PC online games carry an additional dimension: they were never played alone. They were experienced with real people, in communities. Revisiting them can evoke not just a place or a time, but relationships — friendships from school, connections that have evolved or faded over the years.
And just as classic arcade games like Galaga, Super Mario, or Tetris remain genuinely enjoyable today, age alone doesn't diminish a game's entertainment value. If anything, a game that has sustained a loyal following for decades has likely earned it — much like a book that remains in print year after year because it continues to offer something that resonates.
For games that built rich communities with their own histories and stories — especially MMORPGs — keeping them alive preserves something that simply cannot be recreated once it's gone.
The gaming audience now extends into people's sixties. Anyone who has been deeply invested in a game has what they'd call their "game of a lifetime" — and no one wants to see that game disappear for good.
Looking ahead, what kinds of opportunities does Masangsoft see in maintaining and operating legacy PC games, especially as more older online titles risk disappearing?
Masangsoft: We see two primary directions of opportunity.
The first is regional expansion and relaunching. Just because a game is old doesn't mean it was ever available everywhere — and even in regions where a service once ran and shut down, demand doesn't necessarily disappear with it. As an example, we are planning to launch GunZ — a TPS game that was well-known in its time — on Steam this year. It was previously published in North America by a company called Aeria, but that service ended thirteen years ago. When we opened our Steam store page during preparation, the wishlist crossed 100,000 in no time. The demand is still there. It's worth noting that this title is currently involved in litigation in the United States against an unauthorized private server, and trial is coming up shortly. On a similar note, a title called Priston Tale is set to launch in China and Vietnam through local publishers this year — markets where it had a presence years ago. Those deals were made after confirming that sufficient local demand exists.
The second direction is cross-platform collaboration. Mobilizing a well-known PC game IP — often by adding an "M" to the title — has been around long enough to feel almost dated, yet it continues to be a marketing strategy that delivers real results. More importantly, we've found that when the original PC game is still live, there's a measurable synergy with any mobile or other platform adaptation built on that IP. The difference between a PC game that's still running and one that has already shut down has a real impact on how well a derivative title performs.

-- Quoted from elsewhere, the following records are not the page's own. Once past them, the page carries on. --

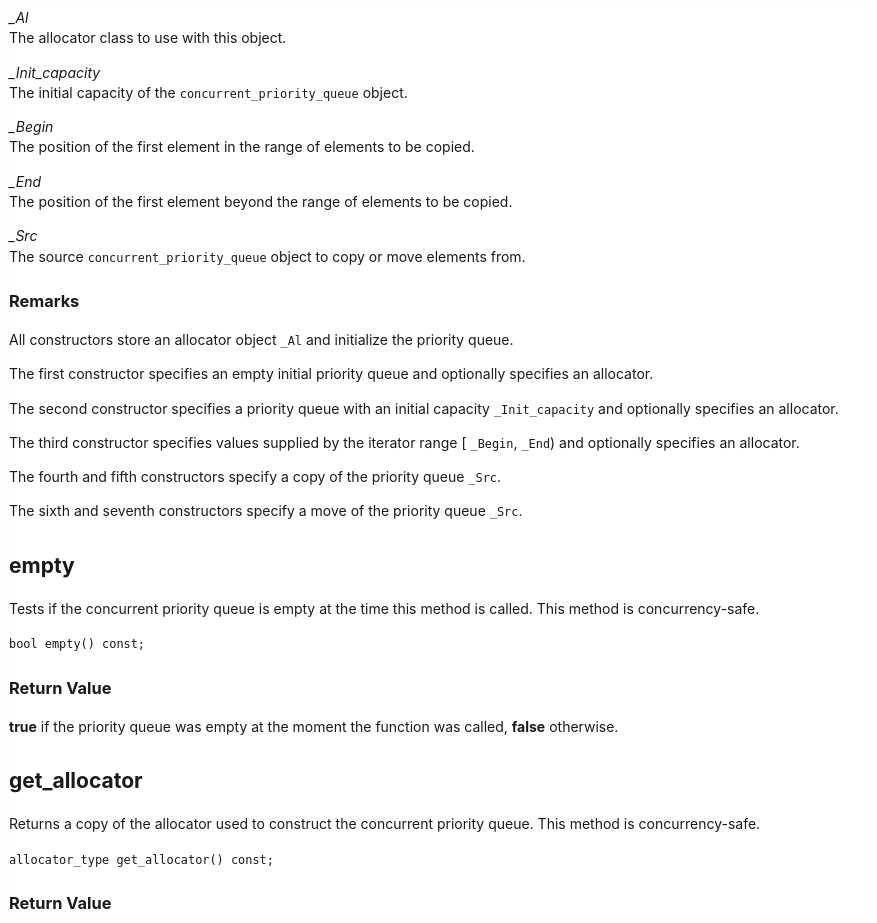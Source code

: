 *_Al*<br/>
The allocator class to use with this object.

*_Init_capacity*<br/>
The initial capacity of the `concurrent_priority_queue` object.

*_Begin*<br/>
The position of the first element in the range of elements to be copied.

*_End*<br/>
The position of the first element beyond the range of elements to be copied.

*_Src*<br/>
The source `concurrent_priority_queue` object to copy or move elements from.

### Remarks

All constructors store an allocator object `_Al` and initialize the priority queue.

The first constructor specifies an empty initial priority queue and optionally specifies an allocator.

The second constructor specifies a priority queue with an initial capacity `_Init_capacity` and optionally specifies an allocator.

The third constructor specifies values supplied by the iterator range [ `_Begin`, `_End`) and optionally specifies an allocator.

The fourth and fifth constructors specify a copy of the priority queue `_Src`.

The sixth and seventh constructors specify a move of the priority queue `_Src`.

##  <a name="empty"></a> empty

Tests if the concurrent priority queue is empty at the time this method is called. This method is concurrency-safe.

```
bool empty() const;
```

### Return Value

**true** if the priority queue was empty at the moment the function was called, **false** otherwise.

##  <a name="get_allocator"></a> get_allocator

Returns a copy of the allocator used to construct the concurrent priority queue. This method is concurrency-safe.

```
allocator_type get_allocator() const;
```

### Return Value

Our team is predominantly PC-focused, so large-scale original mobile development isn't practical for us at this stage. However, we do periodically license our PC game IPs to other developers for mobile adaptation — and the royalties generated from those arrangements have become a meaningful contributor to the company's operations.
Finally, our definition of "legacy games worth acquiring" is no longer limited to PC titles. We are expanding into mobile as well. At this point, many older PC games are simply too dated to be viable acquisition candidates, while the mobile space now has a growing number of titles that are ten or more years old — games with real potential that ended too soon, with player communities still hoping for their return. We have already acquired titles such as Arcane and Kings Raid, and Kings Raid in particular is shaping up to be one of our flagship releases this year — a multiplatform launch covering both mobile and Steam PC, planned for the second half of 2026.